STORED DATA:

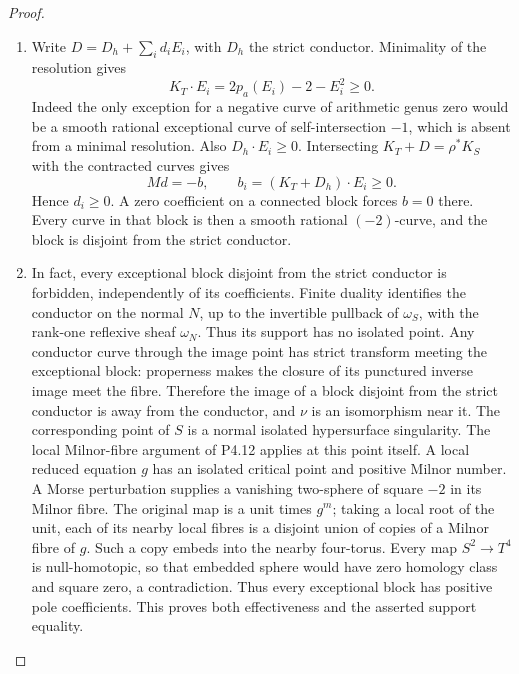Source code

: \begin{proof}
\begin{enumerate}[label={$\langle1\rangle$\arabic*.},leftmargin=*]
\item Write $D=D_h+\sum_i d_iE_i$, with $D_h$
the strict conductor. Minimality of the
resolution gives
\[
 K_T\cdot E_i=2p_a(E_i)-2-E_i^2\ge0.
\]
Indeed the only exception for a negative
curve of arithmetic genus zero would be
a smooth rational exceptional curve of
self-intersection $-1$, which is absent
from a minimal resolution. Also
$D_h\cdot E_i\ge0$. Intersecting
$K_T+D=\rho^*K_S$ with the contracted
curves gives
\[
 Md=-b,
 \qquad b_i=(K_T+D_h)\cdot E_i\ge0.
\]
Hence $d_i\ge0$. A zero coefficient on
a connected block forces $b=0$ there.
Every curve in that block is then a
smooth rational $(-2)$-curve, and the
block is disjoint from the strict
conductor.

\item In fact, every exceptional block disjoint from
the strict conductor is forbidden, independently
of its coefficients. Finite duality identifies
the conductor on the normal $N$, up to the
invertible pullback of $\omega_S$, with the
rank-one reflexive sheaf $\omega_N$. Thus its
support has no isolated point. Any conductor
curve through the image point has strict
transform meeting the exceptional block:
properness makes the closure of its punctured
inverse image meet the fibre. Therefore the
image of a block disjoint from the strict
conductor is away from the conductor, and
$\nu$ is an isomorphism near it. The
corresponding point of $S$ is a normal isolated
hypersurface singularity. The local
Milnor-fibre argument of P4.12 applies
at this point itself. A local reduced
equation $g$ has an isolated critical
point and positive Milnor number. A
Morse perturbation supplies a vanishing
two-sphere of square $-2$ in its Milnor
fibre. The original map is a unit times
$g^m$; taking a local root of the unit,
each of its nearby local fibres is a
disjoint union of copies of a Milnor
fibre of $g$. Such a copy embeds into
the nearby four-torus. Every map
$S^2\to T^4$ is null-homotopic, so that
embedded sphere would have zero
homology class and square zero, a
contradiction. Thus every exceptional
block has positive pole coefficients.
This proves both effectiveness and the
asserted support equality.

\end{enumerate}
\end{proof}
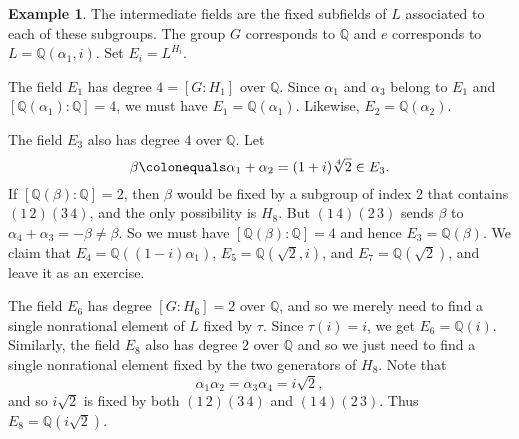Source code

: \documentclass[12pt]{report}
\numberwithin{equation}{section}
\numberwithin{theorem}{chapter}
\theoremstyle{definition}
\newtheorem{example}[theorem]{Example}
\newtheorem*{basic properties}{Basic Properties}
\newtheorem*{Important Remark}{Important Remark}
\begin{document}
\begin{example}

The intermediate fields are the fixed subfields of $L$ associated to each of these subgroups. The group $G$ corresponds to $\mathbb{Q}$ and $e$ corresponds to $L = \mathbb{Q}(\alpha_1, i)$. Set $E_i = L^{H_i}$.

The field $E_1$ has degree $4 = [G:H_1]$ over $\mathbb{Q}$. Since $\alpha_1$ and $\alpha_3$ belong to $E_1$ and $[\mathbb{Q}(\alpha_1):\mathbb{Q}]=4$, we must have $E_1 = \mathbb{Q}(\alpha_1)$. Likewise, $E_2 = \mathbb{Q}(\alpha_2)$.

The field $E_3$ also has degree $4$ over $\mathbb{Q}$. Let 
$$\beta \colonequals \alpha_1 + \alpha_2 = (1+i)\sqrt[4]{2} \in E_3.$$ 
If $[\mathbb{Q}(\beta):\mathbb{Q}] = 2$, then $\beta$ would be fixed by a subgroup of index $2$ that contains $(1 \, 2)(3 \, 4)$, and the only possibility is $H_8$. But $(1 \, 4)(2 \, 3)$ sends $\beta$ to $\alpha_4 + \alpha_3 = - \beta \neq \beta$. So we must have $[\mathbb{Q}(\beta):\mathbb{Q}] = 4$ and hence $E_3 = \mathbb{Q}(\beta)$.
We claim that $E_4 = \mathbb{Q}((1-i) \alpha_1)$, $E_5 = \mathbb{Q}(\sqrt{2},i)$, and $E_7 = \mathbb{Q}(\sqrt{2})$, and leave it as an exercise.


The field $E_6$ has degree $[G:H_6] = 2$ over $\mathbb{Q}$, and so we merely need to find a single nonrational element of $L$ fixed by $\tau$. Since $\tau(i) = i$, we get $E_6 = \mathbb{Q}(i)$.
Similarly, the field $E_8$ also has degree $2$ over $\mathbb{Q}$ and so we just need to find a single nonrational element fixed by the two generators of $H_8$.
Note that
$$\alpha_1 \alpha_2 = \alpha_3 \alpha_4 = i \sqrt{2},$$ 
and so $i \sqrt{2}$ is fixed by both $(1 \, 2)(3 \, 4)$ and  $(1 \,4)(2 \, 3)$. Thus $E_8 =\mathbb{Q}(i \sqrt{2})$.


\end{example}
\end{document}
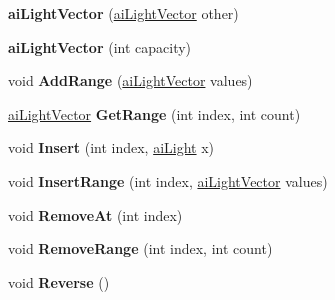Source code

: \begin{DoxyCompactItemize}
\item 
\hypertarget{classai_light_vector_ac10f5a7cfb0ddbe7bda375740838a58e}{{\bfseries ai\+Light\+Vector} (\hyperlink{classai_light_vector}{ai\+Light\+Vector} other)}\label{classai_light_vector_ac10f5a7cfb0ddbe7bda375740838a58e}

\item 
\hypertarget{classai_light_vector_ae79283f10ffcfa603ce8a5c0c572d365}{{\bfseries ai\+Light\+Vector} (int capacity)}\label{classai_light_vector_ae79283f10ffcfa603ce8a5c0c572d365}

\item 
\hypertarget{classai_light_vector_a4a0e3aa1cef39c2d66b2d6bd88f3a000}{void {\bfseries Add\+Range} (\hyperlink{classai_light_vector}{ai\+Light\+Vector} values)}\label{classai_light_vector_a4a0e3aa1cef39c2d66b2d6bd88f3a000}

\item 
\hypertarget{classai_light_vector_a1e8e45350dd7da40476b076a62c96481}{\hyperlink{classai_light_vector}{ai\+Light\+Vector} {\bfseries Get\+Range} (int index, int count)}\label{classai_light_vector_a1e8e45350dd7da40476b076a62c96481}

\item 
\hypertarget{classai_light_vector_a8b177932ebc6fa37261c5fc2eda818fe}{void {\bfseries Insert} (int index, \hyperlink{structai_light}{ai\+Light} x)}\label{classai_light_vector_a8b177932ebc6fa37261c5fc2eda818fe}

\item 
\hypertarget{classai_light_vector_a608f61dc5db1955e195568f678ec0744}{void {\bfseries Insert\+Range} (int index, \hyperlink{classai_light_vector}{ai\+Light\+Vector} values)}\label{classai_light_vector_a608f61dc5db1955e195568f678ec0744}

\item 
\hypertarget{classai_light_vector_a57d92cdb24a60ef98cc128b4a83af6e9}{void {\bfseries Remove\+At} (int index)}\label{classai_light_vector_a57d92cdb24a60ef98cc128b4a83af6e9}

\item 
\hypertarget{classai_light_vector_a3853023d11bf17ed2377bcd873986219}{void {\bfseries Remove\+Range} (int index, int count)}\label{classai_light_vector_a3853023d11bf17ed2377bcd873986219}

\item 
\hypertarget{classai_light_vector_a2d5cb358bdaca35b290d3a5de609e1e7}{void {\bfseries Reverse} ()}\label{classai_light_vector_a2d5cb358bdaca35b290d3a5de609e1e7}


\end{DoxyCompactItemize}
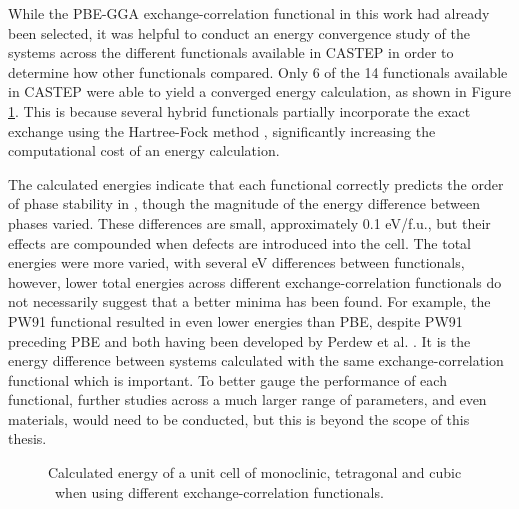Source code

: While the PBE-GGA exchange-correlation functional in this work had already been selected, it was helpful to conduct an energy convergence study of the systems across the different functionals available in CASTEP in order to determine how other functionals compared. Only 6 of the 14 functionals available in CASTEP were able to yield a converged energy calculation, as shown in Figure \ref{Figure:xc_test}. This is because several hybrid functionals partially incorporate the exact exchange using the Hartree-Fock method \cite{hartree1928wave}, significantly increasing the computational cost of an energy calculation. 

The calculated energies indicate that each functional correctly predicts the order of phase stability in \zirconia , though the magnitude of the energy difference between phases varied. These differences are small, approximately 0.1 eV/f.u., but their effects are compounded when defects are introduced into the cell. The total energies were more varied, with several eV differences between functionals, however, lower total energies across different exchange-correlation functionals do not necessarily suggest that a better minima has been found. For example, the PW91 functional resulted in even lower energies than PBE, despite PW91 preceding PBE and both having been developed by Perdew et al. \cite{perdew1991unified, perdew1992atoms}. It is the energy difference between systems calculated with the same exchange-correlation functional which is important. To better gauge the performance of each functional, further studies across a much larger range of parameters, and even materials, would need to be conducted, but this is beyond the scope of this thesis.

\begin{figure}[ht!] %
  \begin{center}
    \caption{Calculated energy of a unit cell of monoclinic, tetragonal and cubic \zirconia\ when using different exchange-correlation functionals.}
    \label{Figure:xc_test}
  \end{center}
\end{figure}

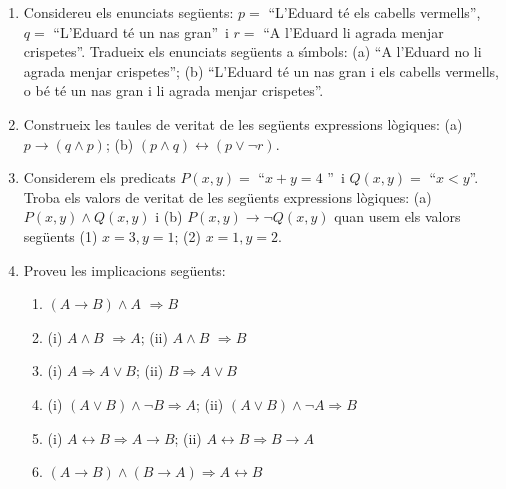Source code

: \begin{enumerate}
\item Considereu els enunciats seg\"{u}ents: $p=$ \textquotedblleft L'Eduard
t\'{e} els cabells vermells\textquotedblright, $q=$ \textquotedblleft L'Eduard
t\'{e} un nas gran\textquotedblright\ i $r=$ \textquotedblleft A l'Eduard li
agrada menjar crispetes\textquotedblright. Tradueix els enunciats seg\"{u}ents
a s\'{\i}mbols: (a) \textquotedblleft A l'Eduard no li agrada menjar
crispetes\textquotedblright; (b) \textquotedblleft L'Eduard t\'{e} un nas gran
i els cabells vermells, o b\'{e} t\'{e} un nas gran i li agrada menjar
crispetes\textquotedblright.

\item Construeix les taules de veritat de les seg\"{u}ents expressions
l\`{o}giques: (a) $p\longrightarrow(q\wedge p)$; (b) $(p\wedge
q)\longleftrightarrow(p\vee\lnot r)$.

\item Considerem els predicats $P(x,y)=$ \textquotedblleft$x+y=4$%
\textquotedblright\ i $Q(x,y)=$ \textquotedblleft$x<y$\textquotedblright.
Troba els valors de veritat de les seg\"{u}ents expressions l\`{o}giques: (a)
$P(x,y)\wedge Q(x,y)$ i (b) $P(x,y)\longrightarrow\lnot Q(x,y)$ quan usem els
valors seg\"{u}ents (1) $x=3,y=1$; (2) $x=1,y=2$.

\item Proveu les implicacions seg\"{u}ents:

\begin{enumerate}
\item $(A\longrightarrow B)\wedge A$ $\Longrightarrow B$

\item (i) $A\wedge B$ $\Longrightarrow A$; (ii) $A\wedge B$ $\Longrightarrow
B$

\item (i) $A\Longrightarrow A\vee B$; (ii) $B\Longrightarrow A\vee B$

\item (i) $\left(  A\vee B\right)  \wedge\lnot B\Longrightarrow A$; (ii)
$\left(  A\vee B\right)  \wedge\lnot A\Longrightarrow B$

\item (i) $A\longleftrightarrow B\Longrightarrow A\longrightarrow B$; (ii)
$A\longleftrightarrow B\Longrightarrow B\longrightarrow A$

\item $\left(  A\longrightarrow B\right)  \wedge\left(  B\longrightarrow
A\right)  \Longrightarrow A\longleftrightarrow B$
\end{enumerate}


\end{enumerate}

EXERCISE: Filter the entries and copy out every line with the word "nearby".

RESPONSE AREA:
each of its nearby local fibres is a
the nearby four-torus. Every map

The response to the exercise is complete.